(Beginning of Given data)

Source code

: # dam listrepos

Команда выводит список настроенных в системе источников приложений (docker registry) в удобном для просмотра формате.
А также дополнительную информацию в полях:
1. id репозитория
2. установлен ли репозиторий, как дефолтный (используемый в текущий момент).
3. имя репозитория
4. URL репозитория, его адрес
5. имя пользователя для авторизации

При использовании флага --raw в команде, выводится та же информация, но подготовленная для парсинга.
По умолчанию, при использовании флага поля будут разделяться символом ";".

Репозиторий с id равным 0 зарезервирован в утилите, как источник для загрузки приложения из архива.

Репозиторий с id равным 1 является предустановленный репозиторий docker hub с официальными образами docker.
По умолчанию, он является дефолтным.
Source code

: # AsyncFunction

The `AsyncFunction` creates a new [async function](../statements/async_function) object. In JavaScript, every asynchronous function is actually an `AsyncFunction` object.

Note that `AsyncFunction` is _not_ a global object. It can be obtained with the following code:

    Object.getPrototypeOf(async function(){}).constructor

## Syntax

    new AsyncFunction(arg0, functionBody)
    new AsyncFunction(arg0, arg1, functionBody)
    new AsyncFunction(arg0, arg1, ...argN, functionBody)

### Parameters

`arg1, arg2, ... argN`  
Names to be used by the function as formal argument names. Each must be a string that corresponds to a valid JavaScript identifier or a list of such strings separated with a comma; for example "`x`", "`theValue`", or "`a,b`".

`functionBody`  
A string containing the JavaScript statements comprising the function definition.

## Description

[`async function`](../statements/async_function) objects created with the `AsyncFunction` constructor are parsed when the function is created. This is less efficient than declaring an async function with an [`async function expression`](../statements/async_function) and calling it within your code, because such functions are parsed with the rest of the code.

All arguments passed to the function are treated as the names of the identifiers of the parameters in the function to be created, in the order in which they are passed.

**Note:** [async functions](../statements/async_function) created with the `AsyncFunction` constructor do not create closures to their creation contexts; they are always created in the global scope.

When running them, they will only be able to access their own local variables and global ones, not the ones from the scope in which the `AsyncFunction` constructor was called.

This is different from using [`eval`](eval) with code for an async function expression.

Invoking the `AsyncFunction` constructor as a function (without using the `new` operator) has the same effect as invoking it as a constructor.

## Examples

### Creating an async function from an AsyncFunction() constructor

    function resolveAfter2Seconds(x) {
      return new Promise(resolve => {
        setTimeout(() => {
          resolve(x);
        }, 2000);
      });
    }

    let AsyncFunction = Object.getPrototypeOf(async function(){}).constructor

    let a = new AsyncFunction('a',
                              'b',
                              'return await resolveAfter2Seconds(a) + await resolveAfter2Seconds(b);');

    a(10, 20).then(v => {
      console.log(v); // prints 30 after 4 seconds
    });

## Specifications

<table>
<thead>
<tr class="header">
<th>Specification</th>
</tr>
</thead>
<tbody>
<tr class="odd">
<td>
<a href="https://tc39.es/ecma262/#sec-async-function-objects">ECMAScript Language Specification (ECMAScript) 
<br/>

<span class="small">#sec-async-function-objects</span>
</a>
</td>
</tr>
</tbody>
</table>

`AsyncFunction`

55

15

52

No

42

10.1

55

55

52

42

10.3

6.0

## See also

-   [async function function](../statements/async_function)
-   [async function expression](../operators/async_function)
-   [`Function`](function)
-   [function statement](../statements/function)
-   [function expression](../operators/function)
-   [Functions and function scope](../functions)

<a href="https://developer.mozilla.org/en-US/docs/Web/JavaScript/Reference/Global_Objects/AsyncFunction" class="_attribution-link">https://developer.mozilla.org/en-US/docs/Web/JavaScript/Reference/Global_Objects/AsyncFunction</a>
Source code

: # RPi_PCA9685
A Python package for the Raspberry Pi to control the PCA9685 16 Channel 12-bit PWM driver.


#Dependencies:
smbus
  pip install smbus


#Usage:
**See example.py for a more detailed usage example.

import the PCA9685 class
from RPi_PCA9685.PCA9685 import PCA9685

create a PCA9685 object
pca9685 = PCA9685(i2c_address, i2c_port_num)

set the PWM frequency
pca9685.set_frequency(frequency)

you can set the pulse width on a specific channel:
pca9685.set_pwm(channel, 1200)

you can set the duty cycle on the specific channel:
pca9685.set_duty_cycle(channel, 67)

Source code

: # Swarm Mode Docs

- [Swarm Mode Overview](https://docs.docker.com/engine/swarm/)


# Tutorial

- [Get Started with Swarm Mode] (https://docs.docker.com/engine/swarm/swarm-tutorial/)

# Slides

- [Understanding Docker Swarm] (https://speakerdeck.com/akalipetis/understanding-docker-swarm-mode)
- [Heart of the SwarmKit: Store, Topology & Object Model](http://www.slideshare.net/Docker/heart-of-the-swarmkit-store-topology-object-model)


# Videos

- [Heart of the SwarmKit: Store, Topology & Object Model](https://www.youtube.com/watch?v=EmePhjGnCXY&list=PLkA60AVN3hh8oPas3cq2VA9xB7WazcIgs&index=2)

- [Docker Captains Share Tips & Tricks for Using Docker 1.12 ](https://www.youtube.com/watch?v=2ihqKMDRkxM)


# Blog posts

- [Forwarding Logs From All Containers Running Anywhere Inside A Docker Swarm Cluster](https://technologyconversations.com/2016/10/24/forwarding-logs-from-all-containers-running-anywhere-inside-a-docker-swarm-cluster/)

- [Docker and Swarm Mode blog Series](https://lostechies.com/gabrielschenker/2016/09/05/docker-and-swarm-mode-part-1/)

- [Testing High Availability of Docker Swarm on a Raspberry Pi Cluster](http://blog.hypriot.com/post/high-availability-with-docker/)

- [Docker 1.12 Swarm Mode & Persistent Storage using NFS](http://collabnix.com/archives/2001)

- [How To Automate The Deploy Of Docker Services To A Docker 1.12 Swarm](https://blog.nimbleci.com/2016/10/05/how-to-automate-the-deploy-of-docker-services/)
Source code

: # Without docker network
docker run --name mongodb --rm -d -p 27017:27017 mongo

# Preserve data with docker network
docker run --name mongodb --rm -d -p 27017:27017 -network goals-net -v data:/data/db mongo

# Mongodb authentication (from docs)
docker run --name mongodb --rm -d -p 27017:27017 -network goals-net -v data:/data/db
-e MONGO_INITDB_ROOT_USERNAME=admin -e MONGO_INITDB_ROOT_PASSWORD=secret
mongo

(End of Given data)

● Directions
Please transcribe every entry above exactly as it appears.

● Response to the task
Source code

: # dam listrepos

Команда выводит список настроенных в системе источников приложений (docker registry) в удобном для просмотра формате.
А также дополнительную информацию в полях:
1. id репозитория
2. установлен ли репозиторий, как дефолтный (используемый в текущий момент).
3. имя репозитория
4. URL репозитория, его адрес
5. имя пользователя для авторизации

При использовании флага --raw в команде, выводится та же информация, но подготовленная для парсинга.
По умолчанию, при использовании флага поля будут разделяться символом ";".

Репозиторий с id равным 0 зарезервирован в утилите, как источник для загрузки приложения из архива.

Репозиторий с id равным 1 является предустановленный репозиторий docker hub с официальными образами docker.
По умолчанию, он является дефолтным.
Source code

: # AsyncFunction

The `AsyncFunction` creates a new [async function](../statements/async_function) object. In JavaScript, every asynchronous function is actually an `AsyncFunction` object.

Note that `AsyncFunction` is _not_ a global object. It can be obtained with the following code:

    Object.getPrototypeOf(async function(){}).constructor

## Syntax

    new AsyncFunction(arg0, functionBody)
    new AsyncFunction(arg0, arg1, functionBody)
    new AsyncFunction(arg0, arg1, ...argN, functionBody)

### Parameters

`arg1, arg2, ... argN`  
Names to be used by the function as formal argument names. Each must be a string that corresponds to a valid JavaScript identifier or a list of such strings separated with a comma; for example "`x`", "`theValue`", or "`a,b`".

`functionBody`  
A string containing the JavaScript statements comprising the function definition.

## Description

[`async function`](../statements/async_function) objects created with the `AsyncFunction` constructor are parsed when the function is created. This is less efficient than declaring an async function with an [`async function expression`](../statements/async_function) and calling it within your code, because such functions are parsed with the rest of the code.

All arguments passed to the function are treated as the names of the identifiers of the parameters in the function to be created, in the order in which they are passed.

**Note:** [async functions](../statements/async_function) created with the `AsyncFunction` constructor do not create closures to their creation contexts; they are always created in the global scope.

When running them, they will only be able to access their own local variables and global ones, not the ones from the scope in which the `AsyncFunction` constructor was called.

This is different from using [`eval`](eval) with code for an async function expression.

Invoking the `AsyncFunction` constructor as a function (without using the `new` operator) has the same effect as invoking it as a constructor.

## Examples

### Creating an async function from an AsyncFunction() constructor

    function resolveAfter2Seconds(x) {
      return new Promise(resolve => {
        setTimeout(() => {
          resolve(x);
        }, 2000);
      });
    }

    let AsyncFunction = Object.getPrototypeOf(async function(){}).constructor

    let a = new AsyncFunction('a',
                              'b',
                              'return await resolveAfter2Seconds(a) + await resolveAfter2Seconds(b);');

    a(10, 20).then(v => {
      console.log(v); // prints 30 after 4 seconds
    });

## Specifications

<table>
<thead>
<tr class="header">
<th>Specification</th>
</tr>
</thead>
<tbody>
<tr class="odd">
<td>
<a href="https://tc39.es/ecma262/#sec-async-function-objects">ECMAScript Language Specification (ECMAScript) 
<br/>

<span class="small">#sec-async-function-objects</span>
</a>
</td>
</tr>
</tbody>
</table>

`AsyncFunction`

55

15

52

No

42

10.1

55

55

52

42

10.3

6.0

## See also

-   [async function function](../statements/async_function)
-   [async function expression](../operators/async_function)
-   [`Function`](function)
-   [function statement](../statements/function)
-   [function expression](../operators/function)
-   [Functions and function scope](../functions)

<a href="https://developer.mozilla.org/en-US/docs/Web/JavaScript/Reference/Global_Objects/AsyncFunction" class="_attribution-link">https://developer.mozilla.org/en-US/docs/Web/JavaScript/Reference/Global_Objects/AsyncFunction</a>
Source code

: # RPi_PCA9685
A Python package for the Raspberry Pi to control the PCA9685 16 Channel 12-bit PWM driver.


#Dependencies:
smbus
  pip install smbus


#Usage:
**See example.py for a more detailed usage example.

import the PCA9685 class
from RPi_PCA9685.PCA9685 import PCA9685

create a PCA9685 object
pca9685 = PCA9685(i2c_address, i2c_port_num)

set the PWM frequency
pca9685.set_frequency(frequency)

you can set the pulse width on a specific channel:
pca9685.set_pwm(channel, 1200)

you can set the duty cycle on the specific channel:
pca9685.set_duty_cycle(channel, 67)

Source code

: # Swarm Mode Docs

- [Swarm Mode Overview](https://docs.docker.com/engine/swarm/)


# Tutorial

- [Get Started with Swarm Mode] (https://docs.docker.com/engine/swarm/swarm-tutorial/)

# Slides

- [Understanding Docker Swarm] (https://speakerdeck.com/akalipetis/understanding-docker-swarm-mode)
- [Heart of the SwarmKit: Store, Topology & Object Model](http://www.slideshare.net/Docker/heart-of-the-swarmkit-store-topology-object-model)


# Videos

- [Heart of the SwarmKit: Store, Topology & Object Model](https://www.youtube.com/watch?v=EmePhjGnCXY&list=PLkA60AVN3hh8oPas3cq2VA9xB7WazcIgs&index=2)

- [Docker Captains Share Tips & Tricks for Using Docker 1.12 ](https://www.youtube.com/watch?v=2ihqKMDRkxM)


# Blog posts

- [Forwarding Logs From All Containers Running Anywhere Inside A Docker Swarm Cluster](https://technologyconversations.com/2016/10/24/forwarding-logs-from-all-containers-running-anywhere-inside-a-docker-swarm-cluster/)

- [Docker and Swarm Mode blog Series](https://lostechies.com/gabrielschenker/2016/09/05/docker-and-swarm-mode-part-1/)

- [Testing High Availability of Docker Swarm on a Raspberry Pi Cluster](http://blog.hypriot.com/post/high-availability-with-docker/)

- [Docker 1.12 Swarm Mode & Persistent Storage using NFS](http://collabnix.com/archives/2001)

- [How To Automate The Deploy Of Docker Services To A Docker 1.12 Swarm](https://blog.nimbleci.com/2016/10/05/how-to-automate-the-deploy-of-docker-services/)
Source code

: # Without docker network
docker run --name mongodb --rm -d -p 27017:27017 mongo

# Preserve data with docker network
docker run --name mongodb --rm -d -p 27017:27017 -network goals-net -v data:/data/db mongo

# Mongodb authentication (from docs)
docker run --name mongodb --rm -d -p 27017:27017 -network goals-net -v data:/data/db
-e MONGO_INITDB_ROOT_USERNAME=admin -e MONGO_INITDB_ROOT_PASSWORD=secret
mongo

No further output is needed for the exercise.